Translation:Wherever we go we meet new people.
If I understand right from previous sentences, it is used as "some", eg some new people.
"Ovunque andiamo" appears to be an adverbial phrase that qualifies "incontriamo nuovo gente". Equivalently in english,"We meet new people" is being further qualified by "Everywhere we go". Normally, in english, we would separate these with a comma
Not necessarily. If the phrase is short and there is no likelihood of confusion, the comma is optional and, in this case, probably wouldn't be used.
GRAMMAR QUERY: Using my memory only (LOL) I thought consecutive verbs were not both conjugated: not "andiamo incontriamo" but "andiamo incontrare" Then I thought of andiamo ci incontriamo, but doesn't that mean we meet each other? Seems I have forgotten too much!.
I think that "andiamo incontrare" would be "we go to meet". Andiamo incontrare della gente nuova = We go TO meet new people. As in that is why we are going.

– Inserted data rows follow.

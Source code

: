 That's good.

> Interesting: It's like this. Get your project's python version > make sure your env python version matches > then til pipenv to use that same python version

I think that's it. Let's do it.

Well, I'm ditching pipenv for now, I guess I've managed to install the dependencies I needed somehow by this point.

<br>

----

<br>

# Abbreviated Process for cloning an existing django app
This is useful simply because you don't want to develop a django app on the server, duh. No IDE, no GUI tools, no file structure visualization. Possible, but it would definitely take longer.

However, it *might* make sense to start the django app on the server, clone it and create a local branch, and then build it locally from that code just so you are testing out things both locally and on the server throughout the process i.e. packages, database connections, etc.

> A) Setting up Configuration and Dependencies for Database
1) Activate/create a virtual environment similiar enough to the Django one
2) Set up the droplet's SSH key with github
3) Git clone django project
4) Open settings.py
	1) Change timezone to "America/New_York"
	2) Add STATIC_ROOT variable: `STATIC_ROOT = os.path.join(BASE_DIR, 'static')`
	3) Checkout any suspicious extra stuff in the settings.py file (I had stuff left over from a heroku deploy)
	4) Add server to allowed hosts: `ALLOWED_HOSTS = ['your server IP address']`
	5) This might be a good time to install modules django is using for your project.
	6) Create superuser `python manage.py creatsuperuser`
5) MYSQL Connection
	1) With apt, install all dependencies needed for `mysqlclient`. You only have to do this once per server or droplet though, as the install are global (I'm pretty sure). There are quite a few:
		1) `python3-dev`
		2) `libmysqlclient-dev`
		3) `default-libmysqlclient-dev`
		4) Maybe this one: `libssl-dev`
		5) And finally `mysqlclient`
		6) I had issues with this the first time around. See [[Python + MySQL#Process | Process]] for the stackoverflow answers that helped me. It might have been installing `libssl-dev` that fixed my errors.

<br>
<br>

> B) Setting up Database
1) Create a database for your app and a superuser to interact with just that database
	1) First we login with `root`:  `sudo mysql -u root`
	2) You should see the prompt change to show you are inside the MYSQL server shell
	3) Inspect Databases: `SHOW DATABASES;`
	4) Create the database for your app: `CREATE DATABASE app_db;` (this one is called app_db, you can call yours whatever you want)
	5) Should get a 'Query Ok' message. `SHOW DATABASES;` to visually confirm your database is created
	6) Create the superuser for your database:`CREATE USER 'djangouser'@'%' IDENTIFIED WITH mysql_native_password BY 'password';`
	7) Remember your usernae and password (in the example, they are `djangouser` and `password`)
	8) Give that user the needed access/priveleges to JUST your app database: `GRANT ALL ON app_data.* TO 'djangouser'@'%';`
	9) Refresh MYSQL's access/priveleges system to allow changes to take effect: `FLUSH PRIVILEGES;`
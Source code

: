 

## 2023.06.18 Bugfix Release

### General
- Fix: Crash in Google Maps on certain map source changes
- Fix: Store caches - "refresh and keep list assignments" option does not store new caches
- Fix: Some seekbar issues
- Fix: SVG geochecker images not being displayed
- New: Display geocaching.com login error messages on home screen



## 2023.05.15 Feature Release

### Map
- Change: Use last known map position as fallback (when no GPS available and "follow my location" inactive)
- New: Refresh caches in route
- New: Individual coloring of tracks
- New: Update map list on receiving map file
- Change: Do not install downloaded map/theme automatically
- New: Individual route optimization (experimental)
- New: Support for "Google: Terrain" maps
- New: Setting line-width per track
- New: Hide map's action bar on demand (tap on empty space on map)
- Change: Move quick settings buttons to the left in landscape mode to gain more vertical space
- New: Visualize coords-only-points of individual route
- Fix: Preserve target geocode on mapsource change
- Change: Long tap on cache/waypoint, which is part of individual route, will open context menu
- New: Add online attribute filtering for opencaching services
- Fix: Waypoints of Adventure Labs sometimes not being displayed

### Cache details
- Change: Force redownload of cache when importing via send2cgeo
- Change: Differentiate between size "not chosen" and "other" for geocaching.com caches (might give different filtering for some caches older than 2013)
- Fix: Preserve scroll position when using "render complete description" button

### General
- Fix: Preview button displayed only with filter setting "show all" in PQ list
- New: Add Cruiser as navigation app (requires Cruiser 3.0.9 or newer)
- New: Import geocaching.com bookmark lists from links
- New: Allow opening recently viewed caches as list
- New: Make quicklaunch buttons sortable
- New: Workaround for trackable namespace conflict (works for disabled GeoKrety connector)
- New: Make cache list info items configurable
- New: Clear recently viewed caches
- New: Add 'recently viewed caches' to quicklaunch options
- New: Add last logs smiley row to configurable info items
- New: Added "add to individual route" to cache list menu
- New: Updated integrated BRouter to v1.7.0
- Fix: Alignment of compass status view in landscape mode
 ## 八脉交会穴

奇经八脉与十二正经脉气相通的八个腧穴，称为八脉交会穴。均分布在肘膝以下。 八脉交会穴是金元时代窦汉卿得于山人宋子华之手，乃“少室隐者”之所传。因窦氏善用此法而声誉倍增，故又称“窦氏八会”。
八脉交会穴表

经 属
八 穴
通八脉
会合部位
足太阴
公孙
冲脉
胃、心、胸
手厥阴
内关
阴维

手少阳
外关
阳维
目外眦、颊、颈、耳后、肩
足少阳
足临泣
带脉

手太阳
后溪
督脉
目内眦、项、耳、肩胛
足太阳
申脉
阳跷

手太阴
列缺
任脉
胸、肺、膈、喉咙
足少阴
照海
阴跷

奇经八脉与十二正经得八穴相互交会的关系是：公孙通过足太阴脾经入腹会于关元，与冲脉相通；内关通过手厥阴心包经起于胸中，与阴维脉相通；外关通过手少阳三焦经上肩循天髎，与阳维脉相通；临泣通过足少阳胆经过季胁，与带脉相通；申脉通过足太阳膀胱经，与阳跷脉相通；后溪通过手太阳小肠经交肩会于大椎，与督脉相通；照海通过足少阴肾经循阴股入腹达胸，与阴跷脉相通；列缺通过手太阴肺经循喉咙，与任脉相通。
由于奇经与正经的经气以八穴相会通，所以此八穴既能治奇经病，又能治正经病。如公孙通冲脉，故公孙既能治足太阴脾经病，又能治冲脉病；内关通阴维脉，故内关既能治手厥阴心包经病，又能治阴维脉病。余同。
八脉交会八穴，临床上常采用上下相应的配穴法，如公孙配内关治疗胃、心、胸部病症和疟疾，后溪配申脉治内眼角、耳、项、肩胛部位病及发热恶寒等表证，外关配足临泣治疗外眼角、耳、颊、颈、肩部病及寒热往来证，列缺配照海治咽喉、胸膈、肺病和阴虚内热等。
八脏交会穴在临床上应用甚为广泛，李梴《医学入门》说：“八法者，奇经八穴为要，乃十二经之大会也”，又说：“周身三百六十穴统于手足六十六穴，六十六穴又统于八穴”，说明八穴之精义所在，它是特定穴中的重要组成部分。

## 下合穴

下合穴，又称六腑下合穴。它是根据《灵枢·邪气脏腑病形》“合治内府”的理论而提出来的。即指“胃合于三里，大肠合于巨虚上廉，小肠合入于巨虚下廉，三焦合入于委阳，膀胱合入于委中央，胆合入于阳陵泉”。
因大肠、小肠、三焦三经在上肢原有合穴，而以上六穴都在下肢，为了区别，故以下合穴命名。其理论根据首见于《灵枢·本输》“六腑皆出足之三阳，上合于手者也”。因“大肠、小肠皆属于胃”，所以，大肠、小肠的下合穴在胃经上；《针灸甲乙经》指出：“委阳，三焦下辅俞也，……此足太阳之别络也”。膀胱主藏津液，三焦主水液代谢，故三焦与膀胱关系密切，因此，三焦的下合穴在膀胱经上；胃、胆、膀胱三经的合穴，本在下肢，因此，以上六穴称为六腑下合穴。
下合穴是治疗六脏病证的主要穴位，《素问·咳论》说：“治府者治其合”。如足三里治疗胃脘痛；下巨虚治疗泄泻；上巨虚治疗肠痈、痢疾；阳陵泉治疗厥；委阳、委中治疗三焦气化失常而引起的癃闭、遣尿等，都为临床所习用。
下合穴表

I don't know if Italian uses commas quite like in English, but I think that might help to resolve the potential confusion here.
You are thinking of modal verbs (eg, possare, dovere) which are (always?) followed by the infinitive.
Mi può <infinitive> Posso <infinitive> Devo <infinitive> etc.
Is that some sort of future tense? because the english translation is a bit odd..
This is more of a general statement, which is what the simple present can be used for both in Italian and in English. Wherever we go, we do this. Such as, it is expected that we will make friends if we go on vacation this summer.
I was always taught that conjugated verbs could not be next to each other, eg. "andiamo incontriamo" ...
They're in separate clauses. I think there should be a comma there to make it more clear.
"Wherever we go, we meet new people."
"Meet" and "meet with" mean slightly different things. Here's one explanation: http://www.learnersdictionary.com/qa/meet-and-meet-with
In this instance, "meet" is the better translation.